Any suggestions to how this can be effectively achieved is highly appreciated.
Thanks

Also, you can use "static const func()" in this case the domain of the function will be the only current .c file. In the fact need an only static function(), but realization static const func() will be better(correct me if I'm wrong in it).

Related

Is there a way to limit the use of a function to its library in C?
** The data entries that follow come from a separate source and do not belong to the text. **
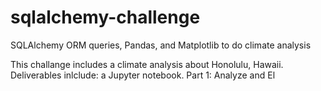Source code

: # sqlalchemy-challenge
SQLAlchemy ORM queries, Pandas, and Matplotlib to do climate analysis

This challange includes a climate analysis about Honolulu, Hawaii.
Deliverables inlclude: a Jupyter notebook.
Part 1: Analyze and El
So I'm working on a static C library (like a library.a file) for a school project. There are multiple functions, some of which are placed in different files, so I can't use the static keyword. Is there a way that those functions could be limited to the library itself, an equivalent to static for libraries?
So I'm working on a static C library (like a library.a file) for a school project. There are multiple functions, some of which are placed in different files, so I can't use the static keyword. Is there a way that those functions could be limited to the library itself, an equivalent to static for libraries?
The C language does not have any formal sense of a unit of program organization larger than a single translation unit but smaller than a whole program. Libraries are a foreign concept to the language specification, provided by substantially all toolchains, but not part of the language itself. Thus, no, the C language does not define a mechanism other than static to declare that a function identifier can be referenced only by a proper subset of all translation units contributing to a program.
Such limitations are supported by some shared library formats, such as ELF, and it is common for C implementations targeting such shared libraries to provide extensions that enable those facilities to be engaged, but the same generally is not true for static libraries.
Note also that in all these cases, we're talking about the linkage of function identifiers, not about genuinely controlling access to the functions. In principle, any function in the program can be called from anywhere in the program via a function pointer pointing to it.
Frame challenge: why do you care?
The usual accommodation for having functions with external linkage that you don't want library clients to call directly would be to omit those functions from the library's public header files. What does it matter if some intrepid person can analyze the library to discover and possibly call those functions? Your public headers and documentation tell people how the library should be used. If people use it in other ways then that's on them.
It may not be possible to completely "hide" the existence of a set of restricted functions from other source files if they are defined with external linkage, since their identifiers will be visible when linking (as noted in the other answer).
However, if you are only looking to prevent someone from inadvertently calling restricted functions, one of these approaches may be useful:
In some of my projects, I have used #define and #ifdef statements to block restricted functions from being used throughout the program. For example, in my Hardware Abstraction Layer (HAL) library C source files, I typically place #define HAL__ prior to any #include statements. Then I place an #ifdef HAL__ ... #endif block around any restricted function definitions in my header files. Someone with intention could easily easily bypass this by adding #define HAL__ to their source code or by modifying the header file, but it provides some protection against unintentional use of restricted functions and other definitions.
Place the restricted function definitions in a separate header file used to build the library itself (for example library.a) and provide only header files containing non-restricted function declarations with the library. The identifiers for any functions defined will still be visible to the linker, but without the prototypes, it will be difficult for anyone to call them.
Again, if having the identifiers for any restricted functions visible throughout the program would be a problem (for example, duplicating other identifiers), then these options will not work. Also, if the goal is to prevent developers from intentionally calling restricted functions, then these options will not work, although option 2 would make this more difficult. If the intention is only to prevent unintentional calls to the restricted functions and there is no concern with having duplicate identifiers in the program, then these options may help.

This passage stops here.